# Assigned task
Your answer should be a single number: the count of lines in the records below containing the word "relationnel".

[Saved data entries]
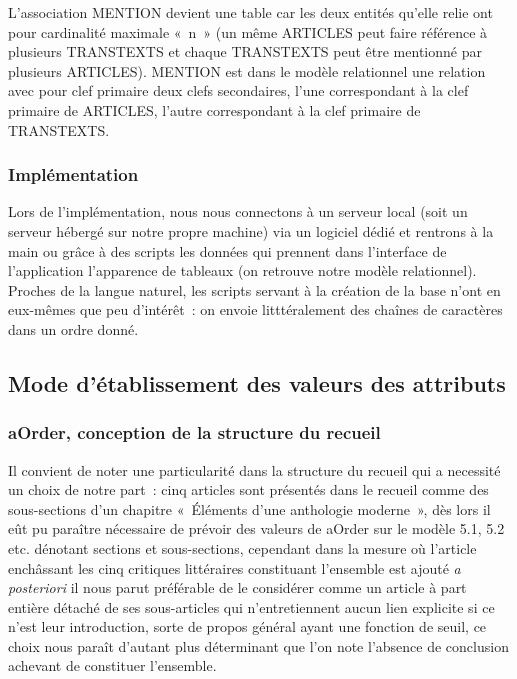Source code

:\documentclass[12pt, a4paper]{article}
\begin{document}
L'association MENTION devient une table car les deux entités qu'elle relie ont pour cardinalité maximale «~n~» (un même ARTICLES peut faire référence à plusieurs TRANSTEXTS et chaque TRANSTEXTS peut être mentionné par plusieurs ARTICLES). MENTION est dans le modèle relationnel une relation avec pour clef primaire deux clefs secondaires, l'une correspondant à la clef primaire de ARTICLES, l'autre correspondant à la clef primaire de TRANSTEXTS.


\subsubsection{Implémentation}
    Lors de l'implémentation, nous nous connectons à un serveur local (soit un serveur hébergé sur notre propre machine) via un logiciel dédié et rentrons à la main ou grâce à des scripts les données qui prennent dans l'interface de l'application l'apparence de tableaux (on retrouve notre modèle relationnel). Proches de la langue naturel, les scripts servant à la création de la base n'ont en eux-mêmes que peu d'intérêt~: on envoie litttéralement des chaînes de caractères dans un ordre donné.

\subsection{Mode d'établissement des valeurs des attributs} 
\label{ref:dbEtabValeurs}
\subsubsection{aOrder, conception de la structure du recueil}
Il convient de noter une particularité dans la structure du recueil qui a necessité un choix de notre part~: cinq articles sont présentés dans le recueil comme des sous-sections d'un chapitre «~Éléments d'une anthologie moderne~», dès lors il eût pu paraître nécessaire de prévoir des valeurs de aOrder sur le modèle 5.1, 5.2 etc. dénotant sections et sous-sections, cependant dans la mesure où l'article enchâssant les cinq critiques littéraires constituant l'ensemble est ajouté \textit{a posteriori} il nous parut préférable de le considérer comme un article à part entière détaché de ses sous-articles qui n'entretiennent aucun lien explicite si ce n'est leur introduction, sorte de propos général ayant une fonction de seuil, ce choix nous paraît d'autant plus déterminant que l'on note l'absence de conclusion achevant de constituer l'ensemble.
\end{document}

# Your response
2